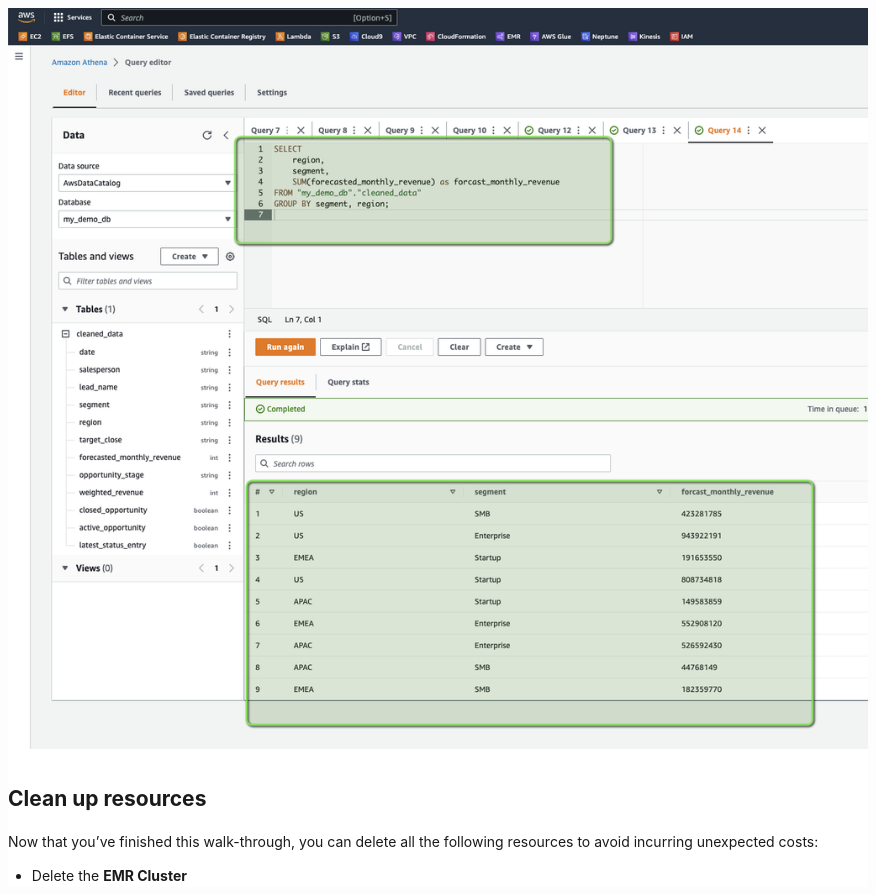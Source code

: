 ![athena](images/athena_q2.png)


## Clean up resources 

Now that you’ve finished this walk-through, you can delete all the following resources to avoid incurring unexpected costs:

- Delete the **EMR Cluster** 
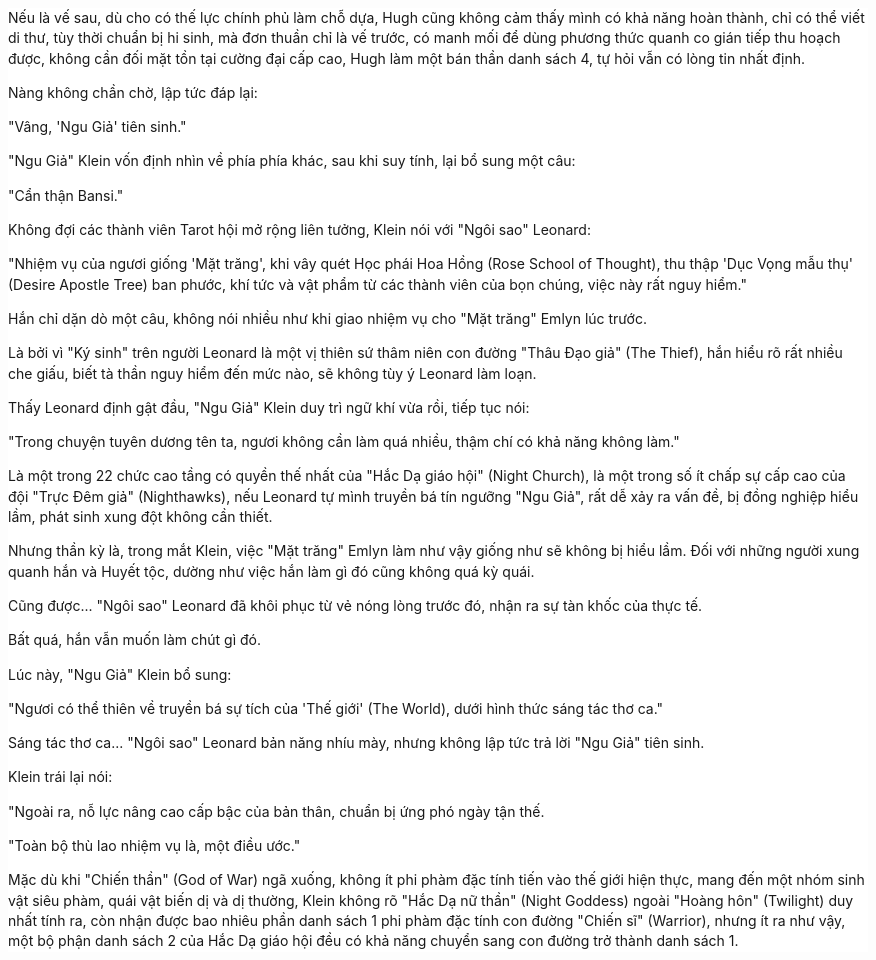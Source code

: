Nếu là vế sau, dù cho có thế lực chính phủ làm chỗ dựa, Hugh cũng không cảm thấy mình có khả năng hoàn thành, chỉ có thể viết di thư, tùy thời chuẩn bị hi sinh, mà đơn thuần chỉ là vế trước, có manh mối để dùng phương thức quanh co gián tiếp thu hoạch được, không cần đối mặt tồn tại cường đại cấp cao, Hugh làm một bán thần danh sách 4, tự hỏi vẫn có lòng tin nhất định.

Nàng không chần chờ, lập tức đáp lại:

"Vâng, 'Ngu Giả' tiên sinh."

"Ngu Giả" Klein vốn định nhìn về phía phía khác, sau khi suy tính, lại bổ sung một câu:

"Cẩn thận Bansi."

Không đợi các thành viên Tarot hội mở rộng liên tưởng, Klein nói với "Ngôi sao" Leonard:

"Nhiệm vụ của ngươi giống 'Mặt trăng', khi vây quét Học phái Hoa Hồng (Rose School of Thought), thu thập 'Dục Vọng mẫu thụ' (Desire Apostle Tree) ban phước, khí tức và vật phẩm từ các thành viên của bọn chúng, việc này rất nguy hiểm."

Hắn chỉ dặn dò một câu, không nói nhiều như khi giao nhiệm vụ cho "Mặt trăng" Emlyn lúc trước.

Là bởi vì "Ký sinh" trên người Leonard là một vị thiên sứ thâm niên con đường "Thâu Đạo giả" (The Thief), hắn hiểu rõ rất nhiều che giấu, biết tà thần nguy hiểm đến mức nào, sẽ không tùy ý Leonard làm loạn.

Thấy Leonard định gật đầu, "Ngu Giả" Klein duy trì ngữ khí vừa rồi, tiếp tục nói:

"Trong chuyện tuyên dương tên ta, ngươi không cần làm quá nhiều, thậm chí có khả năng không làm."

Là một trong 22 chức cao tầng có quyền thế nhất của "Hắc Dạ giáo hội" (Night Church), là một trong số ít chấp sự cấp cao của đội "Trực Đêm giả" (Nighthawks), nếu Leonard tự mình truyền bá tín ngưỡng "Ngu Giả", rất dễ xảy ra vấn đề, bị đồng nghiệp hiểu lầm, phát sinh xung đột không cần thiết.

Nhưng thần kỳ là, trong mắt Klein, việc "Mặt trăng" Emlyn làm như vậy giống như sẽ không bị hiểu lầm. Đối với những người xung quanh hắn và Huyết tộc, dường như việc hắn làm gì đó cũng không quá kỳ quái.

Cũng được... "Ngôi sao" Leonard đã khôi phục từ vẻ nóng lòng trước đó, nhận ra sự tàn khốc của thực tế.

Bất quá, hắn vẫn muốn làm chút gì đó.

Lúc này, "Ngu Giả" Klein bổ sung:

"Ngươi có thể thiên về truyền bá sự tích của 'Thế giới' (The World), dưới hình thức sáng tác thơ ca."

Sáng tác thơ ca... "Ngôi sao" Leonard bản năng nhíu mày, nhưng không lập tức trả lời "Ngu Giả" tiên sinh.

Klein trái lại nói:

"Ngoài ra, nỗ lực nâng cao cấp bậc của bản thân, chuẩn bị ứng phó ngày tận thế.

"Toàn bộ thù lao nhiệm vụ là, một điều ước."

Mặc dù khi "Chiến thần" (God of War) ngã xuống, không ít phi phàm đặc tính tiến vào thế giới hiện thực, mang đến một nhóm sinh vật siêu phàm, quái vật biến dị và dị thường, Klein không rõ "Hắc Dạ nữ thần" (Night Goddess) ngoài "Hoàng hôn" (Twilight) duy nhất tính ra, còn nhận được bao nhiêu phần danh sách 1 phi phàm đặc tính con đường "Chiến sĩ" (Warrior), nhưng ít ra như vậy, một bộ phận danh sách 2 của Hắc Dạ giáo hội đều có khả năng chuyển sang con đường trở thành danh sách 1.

DIRECTIONS: From the data, pick out every line that includes "trăng".

ANSWER BELOW:
"Nhiệm vụ của ngươi giống 'Mặt trăng', khi vây quét Học phái Hoa Hồng (Rose School of Thought), thu thập 'Dục Vọng mẫu thụ' (Desire Apostle Tree) ban phước, khí tức và vật phẩm từ các thành viên của bọn chúng, việc này rất nguy hiểm."
Hắn chỉ dặn dò một câu, không nói nhiều như khi giao nhiệm vụ cho "Mặt trăng" Emlyn lúc trước.
Nhưng thần kỳ là, trong mắt Klein, việc "Mặt trăng" Emlyn làm như vậy giống như sẽ không bị hiểu lầm. Đối với những người xung quanh hắn và Huyết tộc, dường như việc hắn làm gì đó cũng không quá kỳ quái.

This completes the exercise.